** Instructions to follow **
Give back exactly the lines of the material below, starting with the line with "## 🙏 Acknowledgments" and going on through the line with "[[Top]](#) [[API list]](../)".

** Records supplied **
+---+

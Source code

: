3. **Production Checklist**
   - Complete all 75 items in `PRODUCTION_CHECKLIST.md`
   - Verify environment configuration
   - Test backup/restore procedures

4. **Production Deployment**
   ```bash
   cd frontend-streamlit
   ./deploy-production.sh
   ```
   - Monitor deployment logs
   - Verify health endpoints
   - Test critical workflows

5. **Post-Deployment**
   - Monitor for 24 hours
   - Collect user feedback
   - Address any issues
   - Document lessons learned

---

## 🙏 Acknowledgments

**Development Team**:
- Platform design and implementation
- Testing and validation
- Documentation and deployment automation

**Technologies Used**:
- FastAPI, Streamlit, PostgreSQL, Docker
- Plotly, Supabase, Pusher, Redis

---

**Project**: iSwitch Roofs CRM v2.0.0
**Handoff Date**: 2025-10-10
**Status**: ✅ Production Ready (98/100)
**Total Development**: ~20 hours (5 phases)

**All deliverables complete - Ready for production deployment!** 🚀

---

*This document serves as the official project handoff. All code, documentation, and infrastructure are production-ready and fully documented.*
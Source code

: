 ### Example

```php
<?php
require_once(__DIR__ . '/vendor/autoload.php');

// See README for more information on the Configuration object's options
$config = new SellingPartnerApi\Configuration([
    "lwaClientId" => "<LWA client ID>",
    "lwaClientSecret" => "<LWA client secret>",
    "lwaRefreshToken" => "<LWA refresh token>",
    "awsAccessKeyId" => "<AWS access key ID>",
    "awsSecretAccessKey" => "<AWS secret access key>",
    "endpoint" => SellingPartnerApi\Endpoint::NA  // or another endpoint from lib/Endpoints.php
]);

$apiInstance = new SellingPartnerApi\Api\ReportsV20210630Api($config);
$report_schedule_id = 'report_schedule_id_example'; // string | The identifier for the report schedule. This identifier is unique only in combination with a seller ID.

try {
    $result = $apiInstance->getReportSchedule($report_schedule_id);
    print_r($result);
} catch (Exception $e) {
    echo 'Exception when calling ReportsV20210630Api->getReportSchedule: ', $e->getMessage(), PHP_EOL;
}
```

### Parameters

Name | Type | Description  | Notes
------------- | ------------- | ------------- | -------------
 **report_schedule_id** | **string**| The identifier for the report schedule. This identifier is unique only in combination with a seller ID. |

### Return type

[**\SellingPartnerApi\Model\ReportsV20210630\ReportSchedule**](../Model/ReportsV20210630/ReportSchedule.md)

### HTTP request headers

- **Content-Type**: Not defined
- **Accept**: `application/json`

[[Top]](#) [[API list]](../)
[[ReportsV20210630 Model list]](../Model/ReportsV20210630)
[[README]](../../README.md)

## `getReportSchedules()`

+---+

** The completed task **
## 🙏 Acknowledgments

**Development Team**:
- Platform design and implementation
- Testing and validation
- Documentation and deployment automation

**Technologies Used**:
- FastAPI, Streamlit, PostgreSQL, Docker
- Plotly, Supabase, Pusher, Redis

---

**Project**: iSwitch Roofs CRM v2.0.0
**Handoff Date**: 2025-10-10
**Status**: ✅ Production Ready (98/100)
**Total Development**: ~20 hours (5 phases)

**All deliverables complete - Ready for production deployment!** 🚀

---

*This document serves as the official project handoff. All code, documentation, and infrastructure are production-ready and fully documented.*
Source code

: ### Example

```php
<?php
require_once(__DIR__ . '/vendor/autoload.php');

// See README for more information on the Configuration object's options
$config = new SellingPartnerApi\Configuration([
    "lwaClientId" => "<LWA client ID>",
    "lwaClientSecret" => "<LWA client secret>",
    "lwaRefreshToken" => "<LWA refresh token>",
    "awsAccessKeyId" => "<AWS access key ID>",
    "awsSecretAccessKey" => "<AWS secret access key>",
    "endpoint" => SellingPartnerApi\Endpoint::NA  // or another endpoint from lib/Endpoints.php
]);

$apiInstance = new SellingPartnerApi\Api\ReportsV20210630Api($config);
$report_schedule_id = 'report_schedule_id_example'; // string | The identifier for the report schedule. This identifier is unique only in combination with a seller ID.

try {
    $result = $apiInstance->getReportSchedule($report_schedule_id);
    print_r($result);
} catch (Exception $e) {
    echo 'Exception when calling ReportsV20210630Api->getReportSchedule: ', $e->getMessage(), PHP_EOL;
}
```

### Parameters

Name | Type | Description  | Notes
------------- | ------------- | ------------- | -------------
 **report_schedule_id** | **string**| The identifier for the report schedule. This identifier is unique only in combination with a seller ID. |

### Return type

[**\SellingPartnerApi\Model\ReportsV20210630\ReportSchedule**](../Model/ReportsV20210630/ReportSchedule.md)

### HTTP request headers

- **Content-Type**: Not defined
- **Accept**: `application/json`

[[Top]](#) [[API list]](../)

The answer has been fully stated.